CVS annotation software. In the annotator interface (right side of the image), (a) allows to navigate the dataset specifying video and frames ids, (b) open related videos at the right video frame, (c) sets frame visualization preferences, (d) allows to annotate CVS criteria (1= 2-structure criterion, 2= hepatocystic triangle criterion, 3= cystic plate criterion), (e) allows to annotate auxiliary information (“roi” stands for region of interest, the hepatocystic triangle), (f) allows free text comments to discuss in annotation meetings, and, on the reviewer interface (left side of the image), (g) allows to compare blinded annotations and flag inconsistencies.

Finally, LabelMe24, a freely available, open-source software was used for polygon-based semantic segmentation of frames. The source code of LabelMe was similarly modified to allow opening videos at the exact time point showing the image to annotate.
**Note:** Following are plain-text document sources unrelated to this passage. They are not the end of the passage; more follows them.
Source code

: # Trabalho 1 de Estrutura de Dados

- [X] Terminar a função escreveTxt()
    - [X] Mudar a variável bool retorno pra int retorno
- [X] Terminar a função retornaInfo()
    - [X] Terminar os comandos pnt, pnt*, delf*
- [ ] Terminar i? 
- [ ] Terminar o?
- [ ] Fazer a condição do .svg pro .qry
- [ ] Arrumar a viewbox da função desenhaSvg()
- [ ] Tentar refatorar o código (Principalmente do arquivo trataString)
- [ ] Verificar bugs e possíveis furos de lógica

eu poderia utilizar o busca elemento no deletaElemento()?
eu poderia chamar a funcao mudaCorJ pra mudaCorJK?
Annotation Process and Auditing

Before starting, annotators participated in an annotation school in which they were trained on the importance, methods, and tools for consistent CVS assessment and surgical scene segmentation. In addition, an annotation protocol with checklists and flashcards was shared with annotators for reference throughout the annotation process18 (Fig. 3).

Annotations were completed between October 2020 and April 2021. Regular meetings (at 25%, 50%, 75%, and 100% of completed annotations) were held with all the involved annotators to review major inconsistencies identified across randomly extracted frames; frames identified as having high inter-rater variability in these meetings were then revised using the aforementioned annotation tool. Finally, all segmentation masks were reviewed by a surgeon and a computer scientist and revised iteratively until convergence.
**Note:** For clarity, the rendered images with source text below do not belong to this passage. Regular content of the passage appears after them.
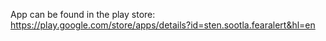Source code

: App can be found in the play store: https://play.google.com/store/apps/details?id=sten.sootla.fearalert&hl=en
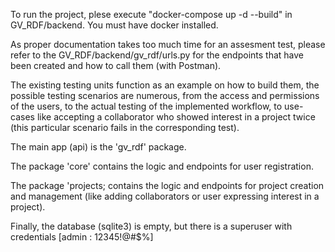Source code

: To run the project, plese execute "docker-compose up -d --build" 
in GV_RDF/backend. You must have docker installed.

As proper documentation takes too much time for an assesment test, 
please refer to the GV_RDF/backend/gv_rdf/urls.py for the endpoints 
that have been created and how to call them (with Postman).

The existing testing units function as an example on how to build them, 
the possible testing scenarios are numerous, from the access and permissions 
of the users, to the actual testing of the implemented workflow, to use-cases 
like accepting a collaborator who showed interest in a project twice 
(this particular scenario fails in the corresponding test). 

The main app (api) is the 'gv_rdf' package. 

The package 'core' contains the logic and endpoints for user registration. 

The package 'projects; contains the logic and endpoints for project creation and 
management (like adding collaborators or user expressing interest in a project). 

Finally, the database (sqlite3) is empty, but there is a superuser with credentials [admin : 12345!@#$%]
Limitations of the Dataset

Endoscapes2023 is intrinsically limited by the fact that it only includes data from a single institution. While the dataset is significantly larger than previously available public datasets, and the unbiased video selection process might allow training more robust models, the dataset does not enable model generalizability studies. Still, we believe that by sharing Endoscapes2023 and detailing its development, we can greatly accelerate next efforts such as the SAGES CVS Challenge25 that aim to collect large-scale multicentric datasets.
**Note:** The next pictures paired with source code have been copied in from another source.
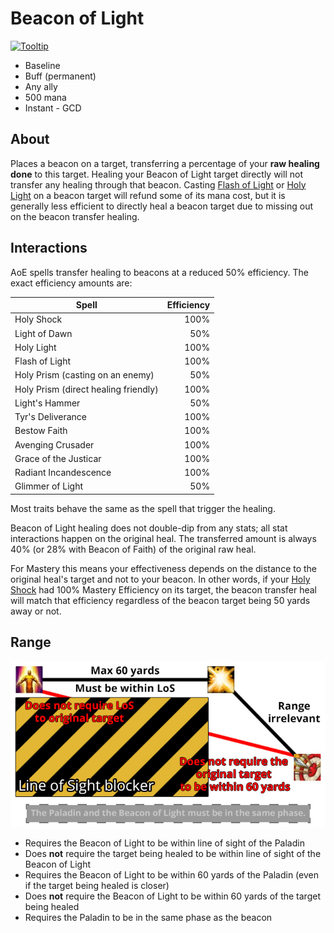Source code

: # Beacon of Light

[![Tooltip](https://user-images.githubusercontent.com/4565223/39920688-34f30756-5518-11e8-85b9-8a510ff5e409.png)](https://beta.wowdb.com/spells/53563-beacon-of-light)

- Baseline
- Buff (permanent)
- Any ally
- 500 mana
- Instant - GCD

## About

Places a beacon on a target, transferring a percentage of your **raw healing done** to this target. Healing your Beacon of Light target directly will not transfer any healing through that beacon. Casting [Flash of Light](./FlashOfLight.md) or [Holy Light](./HolyLight.md) on a beacon target will refund some of its mana cost, but it is generally less efficient to directly heal a beacon target due to missing out on the beacon transfer healing.

## Interactions

AoE spells transfer healing to beacons at a reduced 50% efficiency. The exact efficiency amounts are:

| Spell | Efficiency |
| ----- | ---------: |
| Holy Shock | 100% |
| Light of Dawn | 50% |
| Holy Light | 100% |
| Flash of Light | 100% |
| Holy Prism (casting on an enemy) | 50% |
| Holy Prism (direct healing friendly) | 100% |
| Light's Hammer | 50% |
| Tyr's Deliverance | 100% |
| Bestow Faith | 100% |
| Avenging Crusader | 100% |
| Grace of the Justicar | 100% |
| Radiant Incandescence | 100% |
| Glimmer of Light | 50% |

Most traits behave the same as the spell that trigger the healing.

Beacon of Light healing does not double-dip from any stats; all stat interactions happen on the original heal. The transferred amount is always 40% (or 28% with Beacon of Faith) of the original raw heal.

For Mastery this means your effectiveness depends on the distance to the original heal's target and not to your beacon. In other words, if your [Holy Shock](./HolyShock.md) had 100% Mastery Efficiency on its target, the beacon transfer heal will match that efficiency regardless of the beacon target being 50 yards away or not.

## Range

![Illustration](/Assets/BeaconTargeting.jpg)

- Requires the Beacon of Light to be within line of sight of the Paladin
- Does **not** require the target being healed to be within line of sight of the Beacon of Light
- Requires the Beacon of Light to be within 60 yards of the Paladin (even if the target being healed is closer)
- Does **not** require the Beacon of Light to be within 60 yards of the target being healed
- Requires the Paladin to be in the same phase as the beacon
Other potential limitations are the inter-rater variability in annotations (see Cohen’s kappa above) and the unbalanced nature of the dataset (see dataset statistics above). Given that comprehensive annotation guidelines were provided, all annotators were trained, and regular auditing was performed, we believe that this variability is largely due to limited information content in some images rather than errors or noise, thereby representing a useful signal in and of itself. Finally, the CVS, when feasible and performed correctly, is the result of a surgical dissection that allows moving on to the next surgical step. Consequently, most frames will show no or partial CVS, with only the last few frames showing achievement of most criteria. Altogether, CVS assessment, especially at the frame-level, is an intrinsically unbalanced problem and developed methods should account for this imbalance.

Usage Notes

The plethora of unlabeled images extracted from the most critical part of LC procedures, the many images with CVS criteria assessments, the low-frequency frames with bounding box annotations, and the relatively small subset with expensive segmentation masks not only effectively simulate realistic annotation budgets but also enable a huge diversity of experiments concerning mixed-supervision, semi-supervision, and temporal modeling. Dataset splits used in prior work and extensive baselines to benchmark a variety of models can be found in a related technical report22.